EXERCISE OBJECTIVE: What you return should be every line of the material, unchanged.

DATA PROVIDED:

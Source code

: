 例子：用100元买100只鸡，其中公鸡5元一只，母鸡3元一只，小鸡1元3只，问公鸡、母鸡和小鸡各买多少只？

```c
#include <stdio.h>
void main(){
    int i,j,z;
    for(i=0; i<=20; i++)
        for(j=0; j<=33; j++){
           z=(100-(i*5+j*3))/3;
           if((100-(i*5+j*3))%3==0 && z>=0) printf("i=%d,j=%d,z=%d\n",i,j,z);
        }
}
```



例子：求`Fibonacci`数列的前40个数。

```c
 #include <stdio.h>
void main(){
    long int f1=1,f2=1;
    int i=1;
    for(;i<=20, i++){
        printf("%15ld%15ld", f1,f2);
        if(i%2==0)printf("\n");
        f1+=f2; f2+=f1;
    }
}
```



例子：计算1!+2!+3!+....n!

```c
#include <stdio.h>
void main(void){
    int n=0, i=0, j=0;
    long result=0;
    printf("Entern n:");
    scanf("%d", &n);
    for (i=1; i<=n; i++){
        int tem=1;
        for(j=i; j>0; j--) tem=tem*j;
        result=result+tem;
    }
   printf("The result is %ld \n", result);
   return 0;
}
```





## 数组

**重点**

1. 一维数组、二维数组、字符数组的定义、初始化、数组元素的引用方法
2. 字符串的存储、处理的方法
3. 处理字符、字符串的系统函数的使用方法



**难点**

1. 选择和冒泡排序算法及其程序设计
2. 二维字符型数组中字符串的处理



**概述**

EXPECTED OUTPUT:
Source code

: 例子：用100元买100只鸡，其中公鸡5元一只，母鸡3元一只，小鸡1元3只，问公鸡、母鸡和小鸡各买多少只？

```c
#include <stdio.h>
void main(){
    int i,j,z;
    for(i=0; i<=20; i++)
        for(j=0; j<=33; j++){
           z=(100-(i*5+j*3))/3;
           if((100-(i*5+j*3))%3==0 && z>=0) printf("i=%d,j=%d,z=%d\n",i,j,z);
        }
}
```



例子：求`Fibonacci`数列的前40个数。

```c
 #include <stdio.h>
void main(){
    long int f1=1,f2=1;
    int i=1;
    for(;i<=20, i++){
        printf("%15ld%15ld", f1,f2);
        if(i%2==0)printf("\n");
        f1+=f2; f2+=f1;
    }
}
```



例子：计算1!+2!+3!+....n!

```c
#include <stdio.h>
void main(void){
    int n=0, i=0, j=0;
    long result=0;
    printf("Entern n:");
    scanf("%d", &n);
    for (i=1; i<=n; i++){
        int tem=1;
        for(j=i; j>0; j--) tem=tem*j;
        result=result+tem;
    }
   printf("The result is %ld \n", result);
   return 0;
}
```





## 数组

**重点**

1. 一维数组、二维数组、字符数组的定义、初始化、数组元素的引用方法
2. 字符串的存储、处理的方法
3. 处理字符、字符串的系统函数的使用方法



**难点**

1. 选择和冒泡排序算法及其程序设计
2. 二维字符型数组中字符串的处理



**概述**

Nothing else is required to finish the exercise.